Eval Suites

Eval suites score skills and agents across multiple models so quality changes are caught at PR time, not after release. Git-Ape uses microsoft/waza as the eval runner; suites live under .github/evals/.

.github/evals/
├── manifest.yaml                       # CI matrix (tiers + models)
├── <skill-name>/eval.yaml              # Skill evals
└── agents/<agent-name>/eval.yaml       # Agent evals

Skill eval scaffold

Every skill eval needs an eval.yaml and at least two tasks (one positive, one negative):

.github/evals/my-skill/
├── eval.yaml
└── tasks/
    ├── positive-001-typical-use.yaml
    └── negative-001-off-topic.yaml

`eval.yaml`

# yaml-language-server: $schema=https://raw.githubusercontent.com/microsoft/waza/main/schemas/eval.schema.json

name: my-skill-eval
description: "What this suite scores."
skill: my-skill
version: "0.1"

config:
  trials_per_task: 2          # 2 = expanded-tier default (flake detection); bump to 3 for pilot/promotion
  timeout_seconds: 60
  parallel: false
  executor: copilot-sdk
  model: claude-sonnet-4.6    # Default — CI overrides via --model per matrix leg

metrics:
  - name: trigger_precision
    weight: 1.0
    threshold: 0.6
    description: Skill should activate on relevant prompts and stay quiet otherwise.

graders:
  # Cap runaway loops / unexpected plan expansion.
  - type: behavior
    name: budget
    config:
      max_tool_calls: 30
      max_duration_ms: 240000

tasks:
  - "tasks/*.yaml"

Task file

# tasks/positive-001-typical-use.yaml
name: positive-001-typical-use
description: "User asks for the canonical thing this skill does"
prompt: |
  <Verbatim user prompt that should trigger the skill>

expect:
  trigger: skill:my-skill
  behavior:
    - "describes what the skill should do procedurally"
    - "second behavioral assertion"
  prompt:
    must_include:
      - "literal substring that MUST appear in the reply"

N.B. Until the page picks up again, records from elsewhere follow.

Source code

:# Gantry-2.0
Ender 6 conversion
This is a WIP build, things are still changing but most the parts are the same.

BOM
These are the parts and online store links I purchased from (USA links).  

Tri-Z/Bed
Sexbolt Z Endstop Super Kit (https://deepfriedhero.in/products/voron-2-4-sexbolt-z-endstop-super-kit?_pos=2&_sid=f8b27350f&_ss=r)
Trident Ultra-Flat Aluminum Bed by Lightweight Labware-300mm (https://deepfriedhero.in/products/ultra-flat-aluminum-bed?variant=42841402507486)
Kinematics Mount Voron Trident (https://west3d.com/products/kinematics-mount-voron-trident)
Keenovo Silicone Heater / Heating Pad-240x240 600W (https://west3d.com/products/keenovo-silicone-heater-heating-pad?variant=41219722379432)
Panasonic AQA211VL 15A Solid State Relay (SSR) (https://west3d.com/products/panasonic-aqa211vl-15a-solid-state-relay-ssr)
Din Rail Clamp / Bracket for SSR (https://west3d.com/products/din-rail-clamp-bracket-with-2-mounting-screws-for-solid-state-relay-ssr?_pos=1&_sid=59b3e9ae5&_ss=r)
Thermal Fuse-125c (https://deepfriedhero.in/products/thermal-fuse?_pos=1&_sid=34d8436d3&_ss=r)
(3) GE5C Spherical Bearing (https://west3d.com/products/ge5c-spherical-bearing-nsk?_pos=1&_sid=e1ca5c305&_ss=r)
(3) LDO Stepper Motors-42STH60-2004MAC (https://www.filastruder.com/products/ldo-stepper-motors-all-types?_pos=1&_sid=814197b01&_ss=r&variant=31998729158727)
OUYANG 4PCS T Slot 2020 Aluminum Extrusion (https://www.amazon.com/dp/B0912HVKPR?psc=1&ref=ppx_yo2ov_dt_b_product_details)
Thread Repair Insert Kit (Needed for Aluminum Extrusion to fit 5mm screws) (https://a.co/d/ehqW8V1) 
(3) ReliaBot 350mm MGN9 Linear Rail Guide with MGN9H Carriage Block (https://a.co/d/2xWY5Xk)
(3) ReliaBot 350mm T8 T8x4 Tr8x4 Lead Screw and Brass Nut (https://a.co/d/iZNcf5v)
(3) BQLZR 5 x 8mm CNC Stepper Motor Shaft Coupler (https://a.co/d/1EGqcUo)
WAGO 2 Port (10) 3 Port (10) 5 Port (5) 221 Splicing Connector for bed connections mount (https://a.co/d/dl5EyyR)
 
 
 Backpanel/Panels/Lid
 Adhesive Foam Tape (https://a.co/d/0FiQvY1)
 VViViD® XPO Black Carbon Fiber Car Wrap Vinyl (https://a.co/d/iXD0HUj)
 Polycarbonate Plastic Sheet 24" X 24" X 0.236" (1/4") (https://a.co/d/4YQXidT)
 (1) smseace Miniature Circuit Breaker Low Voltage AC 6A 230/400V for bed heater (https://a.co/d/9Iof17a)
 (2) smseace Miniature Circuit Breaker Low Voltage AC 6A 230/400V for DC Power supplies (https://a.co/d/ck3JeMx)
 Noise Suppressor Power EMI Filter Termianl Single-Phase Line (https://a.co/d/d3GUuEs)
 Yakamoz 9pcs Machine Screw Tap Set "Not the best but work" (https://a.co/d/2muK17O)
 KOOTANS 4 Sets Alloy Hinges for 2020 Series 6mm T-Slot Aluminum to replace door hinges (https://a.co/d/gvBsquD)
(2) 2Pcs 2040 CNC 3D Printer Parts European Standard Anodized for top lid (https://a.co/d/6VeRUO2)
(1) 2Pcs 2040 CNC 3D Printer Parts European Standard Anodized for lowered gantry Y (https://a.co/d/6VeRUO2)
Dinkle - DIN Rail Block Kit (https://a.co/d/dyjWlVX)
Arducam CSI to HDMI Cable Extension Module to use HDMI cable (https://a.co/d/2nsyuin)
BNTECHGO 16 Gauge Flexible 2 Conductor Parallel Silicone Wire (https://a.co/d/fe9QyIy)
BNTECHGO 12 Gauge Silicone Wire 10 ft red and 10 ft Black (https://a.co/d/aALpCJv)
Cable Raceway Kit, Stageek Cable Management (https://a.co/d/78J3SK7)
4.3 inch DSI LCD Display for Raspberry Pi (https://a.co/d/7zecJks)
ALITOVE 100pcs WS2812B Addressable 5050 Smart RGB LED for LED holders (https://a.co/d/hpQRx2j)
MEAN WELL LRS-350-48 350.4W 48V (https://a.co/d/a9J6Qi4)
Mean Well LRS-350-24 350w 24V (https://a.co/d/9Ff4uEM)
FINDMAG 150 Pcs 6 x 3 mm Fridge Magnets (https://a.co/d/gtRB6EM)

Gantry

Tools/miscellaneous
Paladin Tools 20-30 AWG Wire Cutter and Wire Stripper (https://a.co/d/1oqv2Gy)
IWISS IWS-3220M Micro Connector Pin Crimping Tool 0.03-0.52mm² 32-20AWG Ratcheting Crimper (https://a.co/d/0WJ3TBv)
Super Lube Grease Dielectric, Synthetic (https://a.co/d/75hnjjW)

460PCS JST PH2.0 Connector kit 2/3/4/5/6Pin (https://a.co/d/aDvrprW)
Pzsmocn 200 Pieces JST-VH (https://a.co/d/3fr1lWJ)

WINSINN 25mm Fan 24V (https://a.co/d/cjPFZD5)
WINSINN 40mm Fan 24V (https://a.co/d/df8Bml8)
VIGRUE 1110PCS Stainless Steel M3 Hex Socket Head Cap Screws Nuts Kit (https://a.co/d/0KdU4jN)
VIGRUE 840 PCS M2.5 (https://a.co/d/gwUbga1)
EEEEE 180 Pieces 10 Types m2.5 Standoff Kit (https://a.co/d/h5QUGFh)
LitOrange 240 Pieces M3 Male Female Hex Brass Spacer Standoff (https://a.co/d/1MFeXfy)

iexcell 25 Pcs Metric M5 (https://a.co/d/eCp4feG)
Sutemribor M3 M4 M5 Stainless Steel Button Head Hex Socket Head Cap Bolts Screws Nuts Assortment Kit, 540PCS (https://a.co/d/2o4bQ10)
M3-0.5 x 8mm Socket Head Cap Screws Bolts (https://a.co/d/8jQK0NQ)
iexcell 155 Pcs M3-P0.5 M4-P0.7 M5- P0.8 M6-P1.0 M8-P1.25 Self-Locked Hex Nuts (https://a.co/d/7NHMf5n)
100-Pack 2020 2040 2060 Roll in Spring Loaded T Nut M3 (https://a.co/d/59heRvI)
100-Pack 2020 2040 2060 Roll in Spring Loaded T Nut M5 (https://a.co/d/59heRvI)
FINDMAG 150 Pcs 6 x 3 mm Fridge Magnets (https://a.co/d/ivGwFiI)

Negative tasks omit the skill-specific expect.trigger and assert the agent should not invoke the skill:

# tasks/negative-001-off-topic.yaml
name: negative-001-off-topic
description: "Unrelated request — skill should NOT fire"
prompt: |
  Help me write a sonnet about ducks.

expect:
  trigger: !skill:my-skill   # ! = negation

Agent eval scaffold

Agent evals live under .github/evals/agents/<agent-name>/. They use the same waza schema with two extra pieces:

A mirrored copy of the agent file as a sibling, so waza's discovery picks it up.
config.skill_directories listing both the eval directory (for the agent mirror) and the real skill directory.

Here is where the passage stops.